If you want "Casablanca" (1942, 1 hour, 43 minutes), the Criterion Collection has the best-looking version on disc; both CLV ($50) and CAV ($100) editions offer a second audio analogue track by Academy of Motion Picture Arts and Sciences film scholar Ron Haver. The CAV edition also provides stills, the original trailer, Hal Wallis' notes on the editing of the film, plus, assorted other memorabilia, including excerpts of the "Lux Radio Theatre" version. MGM/UA also offers a 50th-anniversary two-disc set on CAV for $50 (without any other notable bells or whistles) and on one disc in CLV for $30.
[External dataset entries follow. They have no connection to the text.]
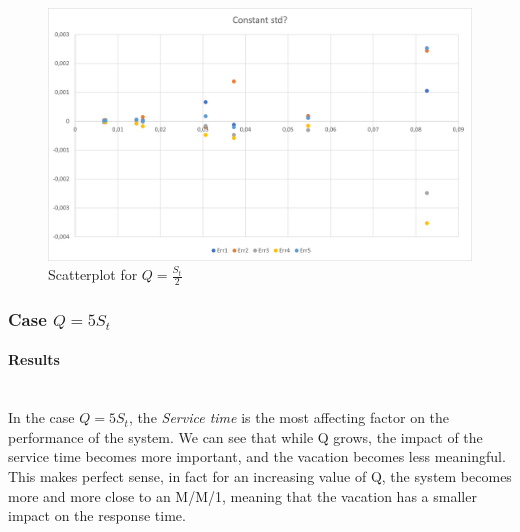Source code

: \documentclass{article}
\begin{document}
                     \begin{figure}[htbp]
                        \centering
                        \includegraphics[scale=0.55]{images/standardDeviation_0,5.png}
                        \caption{Scatterplot for $Q = \frac{S_t}{2}$}
                        \label{fig:standardDeviation_0,5}
                    \end{figure}
                
        \newpage
        
        \subsubsection{Case $Q = 5S_t$}
            
                \paragraph{Results} \hfill \\
                
                In the case $Q = 5S_t$, the \textit{Service time} is the most affecting factor on the performance of the system. We can see that while Q grows, the impact of the service time becomes more important, and the vacation becomes less meaningful. This makes perfect sense, in fact for an increasing value of Q, the system becomes more and more close to an M/M/1, meaning that the vacation has a smaller impact on the response time.
\end{document}
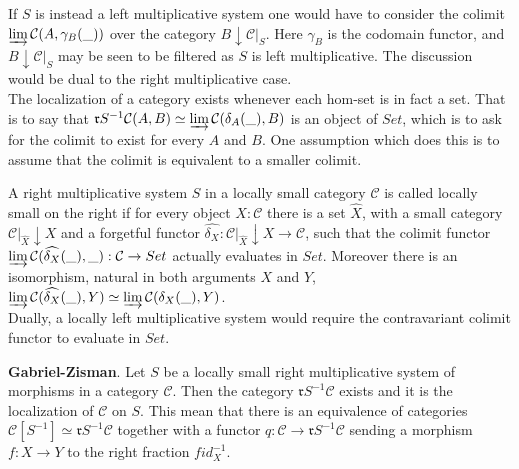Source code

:     If $S$ is instead a left multiplicative system one would have to consider the colimit $\varinjlim \mathcal{C}(A,\gamma_B(\_))$ over the category $B\downarrow \mathcal{C}|_{S}$. Here $\gamma_B$ is the codomain functor, and $B\downarrow \mathcal{C}|_{S}$ may be seen to be filtered as $S$ is left multiplicative. The discussion would be dual to the right multiplicative case. \\
 
    The localization of a category exists whenever each hom-set is in fact a set. That is to say that $\mathfrak{r}S^{-1}\mathcal{C}(A,B)\simeq\varinjlim\mathcal{C}(\delta_A(\_),B)$ is an object of $Set$, which is to ask for the colimit to exist for every $A$ and $B$. One assumption which does this is to assume that the colimit is equivalent to a smaller colimit.

    \begin{definition}
        A right multiplicative system $S$ in a locally small category $\mathcal{C}$ is called locally small on the right if for every object $X:\mathcal{C}$ there is a set $\widehat{X}$, with a small category $\mathcal{C}|_{\widehat{X}}\downarrow X$ and a forgetful functor $\widehat{\delta_X} : \mathcal{C}|_{\widehat{X}}\downarrow X \rightarrow \mathcal{C}$, such that the colimit functor $\varinjlim\mathcal{C}(\widehat{\delta_X}(\_),\_) : \mathcal{C} \rightarrow Set$ actually evaluates in $Set$. Moreover there is an isomorphism, natural in both arguments $X$ and $Y$, $\varinjlim\mathcal{C}(\widehat{\delta_X}(\_),Y)\simeq\varinjlim\mathcal{C}(\delta_X(\_),Y)$. \\

        Dually, a locally left multiplicative system would require the contravariant colimit functor to evaluate in $Set$.
    \end{definition}

    \begin{theorem}
        \textbf{Gabriel-Zisman}. Let $S$ be a locally small right multiplicative system of morphisms in a category $\mathcal{C}$. Then the category $\mathfrak{r}S^{-1}\mathcal{C}$ exists and it is the localization of $\mathcal{C}$ on $S$. This mean that there is an equivalence of categories $\mathcal{C}[S^{-1}]\simeq\mathfrak{r}S^{-1}\mathcal{C}$ together with a functor $q: \mathcal{C}\rightarrow\mathfrak{r}S^{-1}\mathcal{C}$ sending a morphism $f : X\rightarrow Y$ to the right fraction $fid_X^{-1}$.
    \end{theorem}

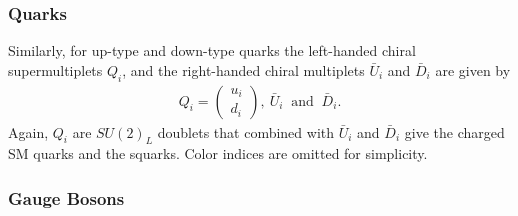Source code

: \documentclass[twoside,english]{uiofysmaster}
\begin{document}
\subsubsection{Quarks}

Similarly, for up-type and down-type quarks the left-handed chiral supermultiplets $Q_i$,  and the right-handed chiral multiplets $\bar{U}_i$ and $\bar{D}_i$ are given by
\begin{align}
Q_i = \begin{pmatrix}
u_i\\
d_i
\end{pmatrix},
~ \bar{U}_i ~ \text{ and }~ \bar{D}_i.
\end{align}
Again, $Q_i$ are $SU(2)_L$ doublets that combined with $\bar{U}_i$ and $\bar{D}_i$ give the charged SM quarks and the squarks. Color indices are omitted for simplicity.

\subsubsection{Gauge Bosons}
\end{document}
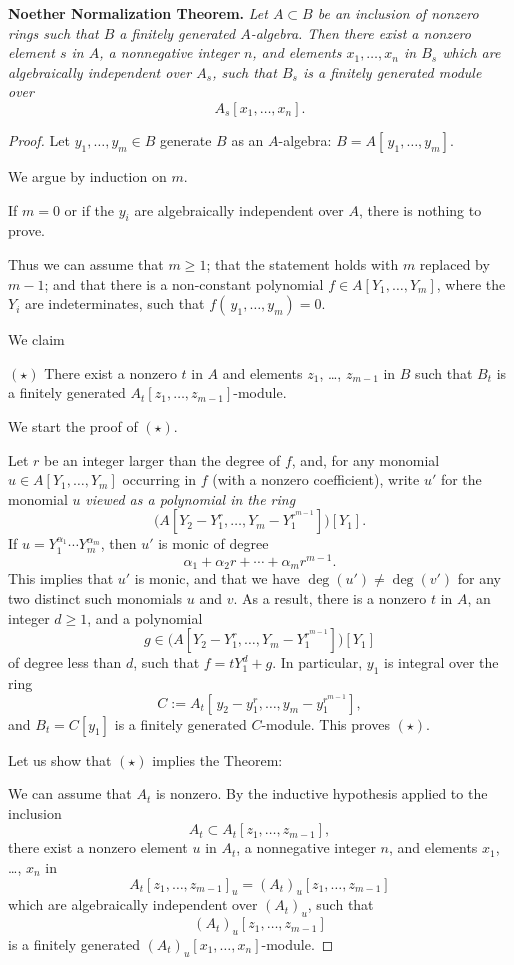 \documentclass[parskip=half,fontsize=12pt]{scrartcl}%
\begin{document}
\textbf{Noether Normalization Theorem.} \emph{Let $A\subset B$ be an inclusion of nonzero rings such that $B$ a finitely generated $A$-algebra. Then there exist a nonzero element $s$ in $A$, a nonnegative integer $n$, and elements $x_1,\dots,x_n$ in $B_s$ which are algebraically independent over $A_s$, such that $B_s$ is a finitely generated module over} 
$$
A_s[x_1,\dots,x_n].
$$ 
\begin{proof} 
Let $y_1,\dots,y_m\in B$ generate $B$ as an $A$-algebra: $B=A[\,y_1,\dots,y_m]$. 

We argue by induction on $m$. 

If $m=0$ or if the $y_i$ are algebraically independent over $A$, there is nothing to prove.

Thus we can assume that $m\ge1$; that the statement holds with $m$ replaced by $m-1$; and that there is a non-constant polynomial $f\in A[Y_1,\dots,Y_m]$, where the $Y_i$ are indeterminates, such that $f(\,y_1,\dots,y_m)=0$. %

We claim

$(\star)$ There exist a nonzero $t$ in $A$ and elements $z_1$, \dots, $z_{m-1}$ in $B$ such that $B_t$ is a finitely generated $A_t[z_1,\dots,z_{m-1}]$-module. 

We start the proof of $(\star)$. 

Let $r$ be an integer larger than the degree of $f$, and, for any monomial $u\in A[Y_1,\dots,Y_m]$ occurring in $f$ (with a nonzero coefficient), write $u'$ for the monomial $u$ \emph{viewed as a polynomial in the ring} 
$$
\bigg(A\left[Y_2-Y_1^r,\dots,Y_m-Y_1^{r^{m-1}}\right]\bigg)[Y_1].
$$ 
If $u=Y_1^{\alpha_1}\cdots Y_m^{\alpha_m}$, then $u'$ is monic of degree 
$$
\alpha_1+\alpha_2r+\cdots+\alpha_mr^{m-1}.
$$ 
This implies that $u'$ is monic, and that we have $\deg(u')\ne\deg(v')$ for any two distinct such monomials $u$ and $v$. %
As a result, there is a nonzero $t$ in $A$, an integer $d\ge1$, and a polynomial 
$$
g\in\bigg(A\left[Y_2-Y_1^r,\dots,Y_m-Y_1^{r^{m-1}}\right]\bigg)[Y_1]
$$ 
of degree less than $d$, such that $f=tY_1^d+g$. In particular, $y_1$ is integral over the ring 
$$
C:=A_t\left[\,y_2-y_1^r,\dots,y_m-y_1^{r^{m-1}}\right],
$$ 
and $B_t=C[y_1]$ is a finitely generated $C$-module. This proves $(\star)$.

Let us show that $(\star)$ implies the Theorem:

We can assume that $A_t$ is nonzero. By the inductive hypothesis applied to the inclusion 
$$
A_t\subset A_t[z_1,\dots,z_{m-1}],
$$ 
there exist a nonzero element $u$ in $A_t$, a nonnegative integer $n$, and elements $x_1$, \dots, $x_n$ in 
$$
A_t[z_1,\dots,z_{m-1}]_u=(A_t)_u[z_1,\dots,z_{m-1}]
$$ 
which are algebraically independent over $(A_t)_u$, such that 
$$
(A_t)_u[z_1,\dots,z_{m-1}]
$$ 
is a finitely generated $(A_t)_u[x_1,\dots,x_n]$-module. 


\end{proof}
\end{document}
There's also MGM/UA's "Gone With the Wind," which cost about $250,000 to restore to pristine condition and in seven years of release has sold more than 100,000 copies on laser disc (a very healthy number for this format). It's available in a deluxe CAV edition for $100 and on CLV for $50.

And just in time for Christmas is Volume 3 of "The Golden Age of Looney Tunes, 1931-1948" (MGM/UA, five discs, CLV, $100). Many credit the first volume (originally available only on laser, but now on VHS) with enticing a host of consumers to lasers. With cost-per-disc averaging $20, it's a tough bargain to beat.

The latest nine-hour-35-minute package continues what Volumes 1 and 2 started, with more classic cartoons featuring familiar favorites (Bugs Bunny, Porgy Pig and Daffy Duck) and lesser-known cartoon characters such as "The Evolution of Egghead."

There is also a special tribute to Looney Tunes founders Hugh Harman and Rudolf Ising. And who says decades-old romps can't be timely? One very funny side features seven cartoons labeled "politically incorrect" as well as more vintage cartoons from Chuck Jones, Friz Freleng, early Avery, Frank Tashlin and Bob Clampett.